The Johns Hopkins University Applied Physics Laboratory (Applied Physics Laboratory, or APL) is a not-for-profit university-affiliated research center (UARC) in Howard County, Maryland. It is affiliated with Johns Hopkins University and employs 8,000 people as of 2022. The lab serves as a technical resource for the Department of Defense, NASA, and other government agencies. APL has developed numerous systems and technologies in the areas of air and missile defense, surface and undersea naval warfare, computer security, and space science and spacecraft construction. While APL provides research and engineering services to the government, it is not a traditional defense contractor, as it is a UARC and a division of Johns Hopkins University. APL is a scientific and engineering research and development division, rather than an academic division, of Johns Hopkins.
Hopkins' Whiting School of Engineering offers part-time graduate programs for Lab staff members through its Engineering for Professionals program. Courses are taught at seven locations in the Baltimore-Washington Metropolitan Area, including the APL Education Center.

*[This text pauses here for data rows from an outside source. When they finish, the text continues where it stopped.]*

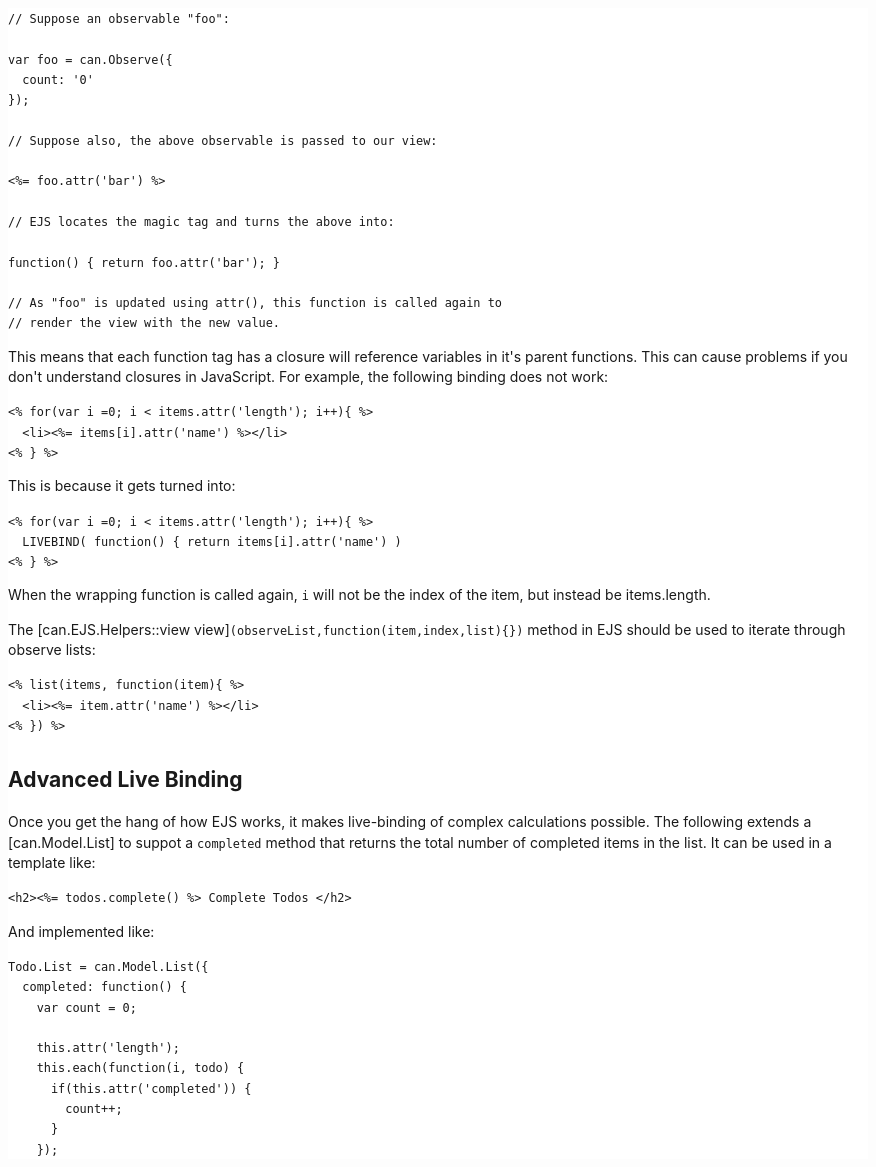     // Suppose an observable "foo":

    var foo = can.Observe({
      count: '0'
    });

    // Suppose also, the above observable is passed to our view:

    <%= foo.attr('bar') %>

    // EJS locates the magic tag and turns the above into:

    function() { return foo.attr('bar'); }

    // As "foo" is updated using attr(), this function is called again to
    // render the view with the new value.

This means that each function tag has a closure will reference variables in it's 
parent functions. This can cause problems if you don't understand closures in 
JavaScript. For example, the following binding does not work:

    <% for(var i =0; i < items.attr('length'); i++){ %>
      <li><%= items[i].attr('name') %></li>
    <% } %>

This is because it gets turned into:


    <% for(var i =0; i < items.attr('length'); i++){ %>
      LIVEBIND( function() { return items[i].attr('name') )
    <% } %>

When the wrapping function is called again, `i` will 
not be the index of the item, but instead be items.length.

The [can.EJS.Helpers::view view]<code>(observeList,function(item,index,list){})</code> method in EJS should be used to iterate through observe lists:

    <% list(items, function(item){ %>
      <li><%= item.attr('name') %></li>
    <% }) %>
    
## Advanced Live Binding

Once you get the hang of how EJS works, it makes live-binding of complex
calculations possible.  The following extends a [can.Model.List] to suppot a `completed` method that
returns the total number of completed items in the list.  It can be used in a template like:

    <h2><%= todos.complete() %> Complete Todos </h2>

And implemented like:

    Todo.List = can.Model.List({
      completed: function() {
        var count = 0;

        this.attr('length');
        this.each(function(i, todo) {
          if(this.attr('completed')) {
            count++;
          }
        });
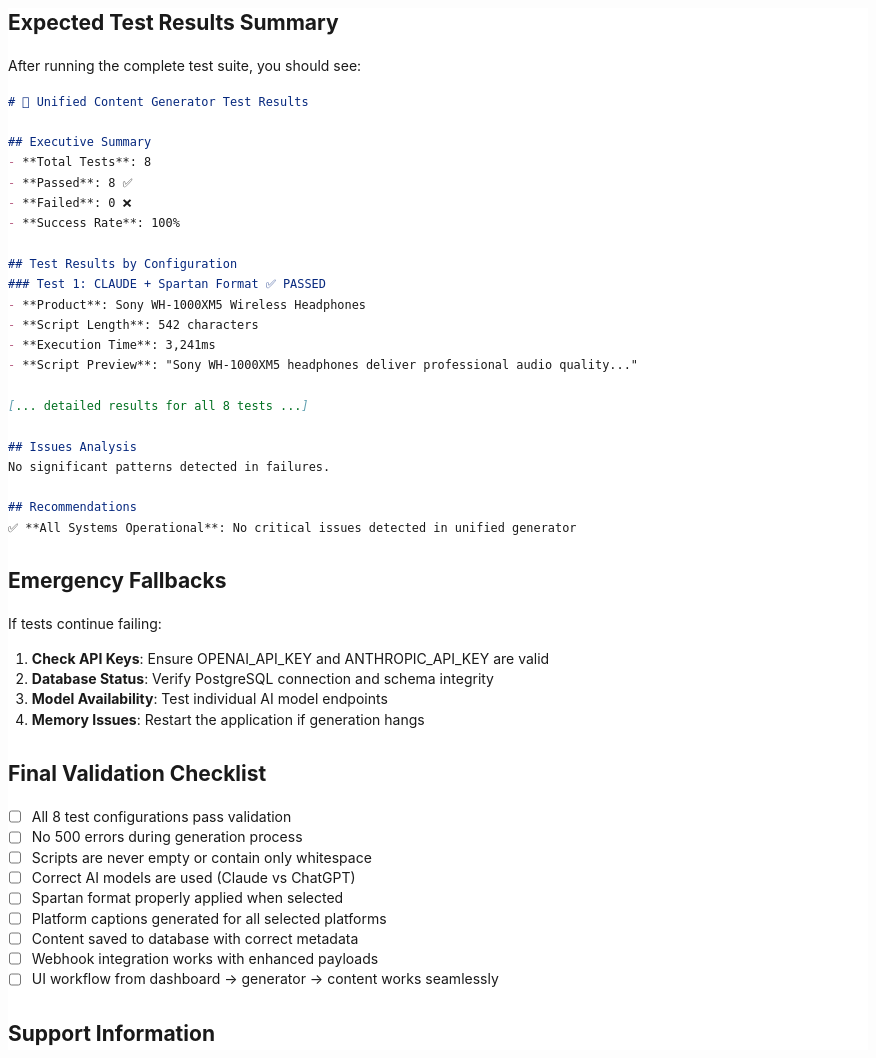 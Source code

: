## Expected Test Results Summary

After running the complete test suite, you should see:

```markdown
# 🧪 Unified Content Generator Test Results

## Executive Summary
- **Total Tests**: 8
- **Passed**: 8 ✅  
- **Failed**: 0 ❌
- **Success Rate**: 100%

## Test Results by Configuration
### Test 1: CLAUDE + Spartan Format ✅ PASSED
- **Product**: Sony WH-1000XM5 Wireless Headphones
- **Script Length**: 542 characters
- **Execution Time**: 3,241ms
- **Script Preview**: "Sony WH-1000XM5 headphones deliver professional audio quality..."

[... detailed results for all 8 tests ...]

## Issues Analysis
No significant patterns detected in failures.

## Recommendations
✅ **All Systems Operational**: No critical issues detected in unified generator
```

## Emergency Fallbacks

If tests continue failing:

1. **Check API Keys**: Ensure OPENAI_API_KEY and ANTHROPIC_API_KEY are valid
2. **Database Status**: Verify PostgreSQL connection and schema integrity  
3. **Model Availability**: Test individual AI model endpoints
4. **Memory Issues**: Restart the application if generation hangs

## Final Validation Checklist

- [ ] All 8 test configurations pass validation
- [ ] No 500 errors during generation process
- [ ] Scripts are never empty or contain only whitespace
- [ ] Correct AI models are used (Claude vs ChatGPT)
- [ ] Spartan format properly applied when selected
- [ ] Platform captions generated for all selected platforms
- [ ] Content saved to database with correct metadata
- [ ] Webhook integration works with enhanced payloads
- [ ] UI workflow from dashboard → generator → content works seamlessly

## Support Information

APL was created in 1942 during World War II under the Office of Scientific Research and Development's Section T as part of the Government's effort to mobilize the nation's science and engineering expertise within its universities. Its founding director was Merle Anthony Tuve, who led Section T throughout the war. Section T was created on August 17, 1940. According to the official history of the Office of Scientific Research and Development, Scientists Against Time, APL was the name of Section T's main laboratory from 1942 onward, not the name of the organization overall. Section T's Applied Physics Laboratory succeeded in developing the variable-time proximity fuze that played a significant role in the Allied victory. In response to the fuze's success, the APL created the MK 57 gun director in 1944. Pleased with the APL's work, the Navy then tasked it with the mission to find a way to negate guided missile threats.